:: RECORDS PROVIDED

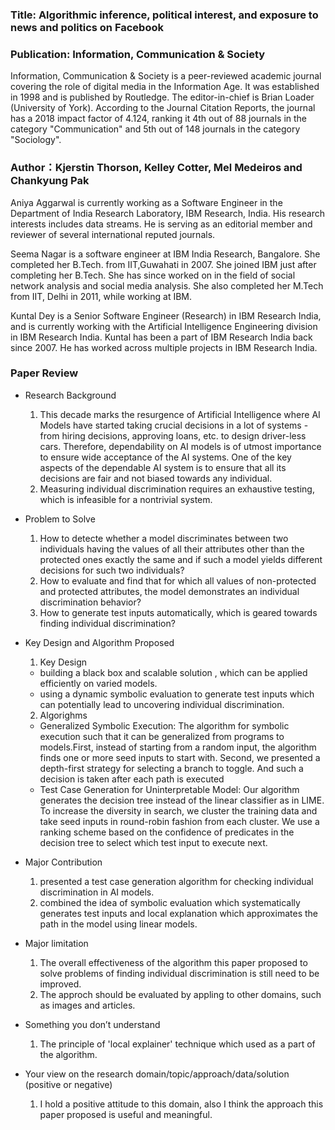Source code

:

### Title: Algorithmic inference, political interest, and exposure to news and politics on Facebook

### Publication: Information, Communication & Society
Information, Communication & Society is a peer-reviewed academic journal covering the role of digital media in the Information Age. It was established in 1998 and is published by Routledge. The editor-in-chief is Brian Loader (University of York). According to the Journal Citation Reports, the journal has a 2018 impact factor of 4.124, ranking it 4th out of 88 journals in the category "Communication" and 5th out of 148 journals in the category "Sociology".

### Author：Kjerstin Thorson, Kelley Cotter, Mel Medeiros and Chankyung Pak

Aniya Aggarwal is currently working as a Software Engineer in the Department of India Research Laboratory, IBM Research, India. His research interests includes data streams. He is serving as an editorial member and reviewer of several international reputed journals. 

Seema Nagar is a software engineer at IBM India Research, Bangalore. She completed her B.Tech. from IIT,Guwahati in 2007. She joined IBM just after completing her B.Tech. She has since worked on in the field of social network analysis and social media analysis. She also completed her M.Tech from IIT, Delhi in 2011, while working at IBM.

Kuntal Dey is a Senior Software Engineer (Research) in IBM Research India, and is currently working with the Artificial Intelligence Engineering division in IBM Research India. Kuntal has been a part of IBM Research India back since 2007. He has worked across multiple projects in IBM Research India.

### Paper Review
- Research Background
  1. This decade marks the resurgence of Artificial Intelligence where AI Models have started taking crucial decisions in a lot of systems - from hiring decisions, approving loans, etc. to design driver-less cars. Therefore, dependability on AI models is of utmost importance to ensure wide acceptance of the AI systems. One of the key aspects of the dependable AI system is to ensure that all its decisions are fair and not biased towards any individual.
  2. Measuring individual discrimination requires an exhaustive testing, which is infeasible for a nontrivial system.

- Problem to Solve
  1. How to detecte whether a model discriminates between two individuals having the values of all their attributes other than the protected ones exactly the same and if such a model yields different decisions for such two individuals?
  2. How to evaluate and find that for which all values of non-protected and protected attributes, the model demonstrates an individual discrimination behavior?
  3. How to generate test inputs automatically, which is geared towards finding individual discrimination?

- Key Design and Algorithm Proposed
  1. Key Design
    - building a black box and scalable solution , which can be applied efficiently on varied models.
    - using a dynamic symbolic evaluation to generate test inputs which can potentially lead to uncovering individual discrimination.
  2. Algorighms
   - Generalized Symbolic Execution: The algorithm for symbolic execution such that it can be generalized from programs to models.First, instead of starting from a random input, the algorithm finds one or more seed inputs to start with. Second, we presented a depth-first strategy for selecting a branch to toggle. And such a decision is taken after each path is executed
   - Test Case Generation for Uninterpretable Model: Our algorithm generates the decision tree instead of the linear classifier as in LIME. To increase the diversity in search, we cluster the training data and take seed inputs in round-robin fashion from each cluster. We use a ranking scheme based on the confidence of predicates in the decision tree to select which test input to execute next.
    
- Major Contribution
  1. presented a test case generation algorithm for checking individual discrimination in AI models. 
  2. combined the idea of symbolic evaluation which systematically generates test inputs and local explanation which approximates the path in the model using linear models. 
  
- Major limitation
  1. The overall effectiveness of the algorithm this paper proposed to solve problems of finding individual discrimination is still need to be improved.
  2. The approch should be evaluated by appling to other domains, such as images and articles.
  

- Something you don’t understand
  1. The principle of 'local explainer' technique which used as a part of the algorithm.
  
- Your view on the research domain/topic/approach/data/solution  (positive or negative)
  1. I hold a positive attitude to this domain, also I think the approach this paper proposed is useful and meaningful.

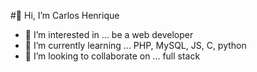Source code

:   #👋 Hi, I’m Carlos Henrique
- 👀 I’m interested in ... be a web developer
- 🌱 I’m currently learning ...   PHP, MySQL, JS, C, python
- 💞️ I’m looking to collaborate on ... full stack

<!---
carloosph1/carloosph1 is a ✨ special ✨ repository because its `README.md` (this file) appears on your GitHub prof  
You can click the Preview link to take a look at your changes.
--->
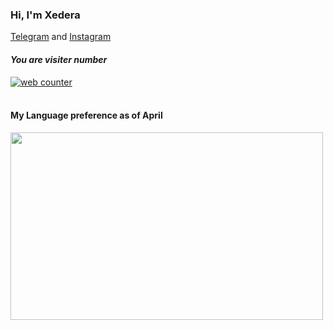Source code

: ### Hi, I'm **Xedera**

[Telegram](https://t.me/xedera1) and [Instagram](https://www.instagram.com/1xedera)

#### ***You are visiter number*** <br>
<a href="https://smallcounter.com"><a href="https://smallcounter.com"><img src="https://smallcounter.com/count.php?c_style=1&id=1647581952" border=0 alt="web counter"></a><br><a href="https://smallcounter.com" style="font-size:9px;"></a>
</a><br><a href="https://smallcounter.com" style="font-size:9px;"></a>
#### My Language preference as of April <br>
<img src="https://github.com/xedera/xedera/blob/main/my-image.png" data-canonical-src="https://gyazo.com/eb5c5741b6a9a16c692170a41a49c858.png" width="500" height="300" />
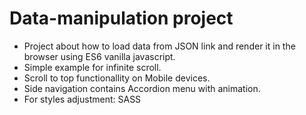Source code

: # Data-manipulation project

- Project about how to load data from JSON link and render it in the browser using ES6 vanilla javascript.
- Simple example for infinite scroll.
- Scroll to top functionallity on Mobile devices.
- Side navigation contains Accordion menu with animation.
- For styles adjustment: SASS
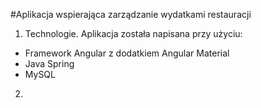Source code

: #Aplikacja wspierająca zarządzanie wydatkami restauracji
1. Technologie.
Aplikacja została napisana przy użyciu:
- Framework Angular z dodatkiem Angular Material
- Java Spring
- MySQL
2. 
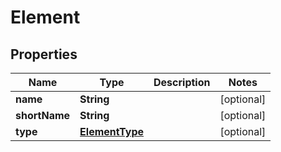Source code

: 
# Element

## Properties
Name | Type | Description | Notes
------------ | ------------- | ------------- | -------------
**name** | **String** |  |  [optional]
**shortName** | **String** |  |  [optional]
**type** | [**ElementType**](ElementType.md) |  |  [optional]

::::

▸ WHAT YOU ARE ASKED TO DO
Among the lines above, find those containing the word "optional" and copy each.

▸ SOLUTION BELOW
**name** | **String** |  |  [optional]
**shortName** | **String** |  |  [optional]
**type** | [**ElementType**](ElementType.md) |  |  [optional]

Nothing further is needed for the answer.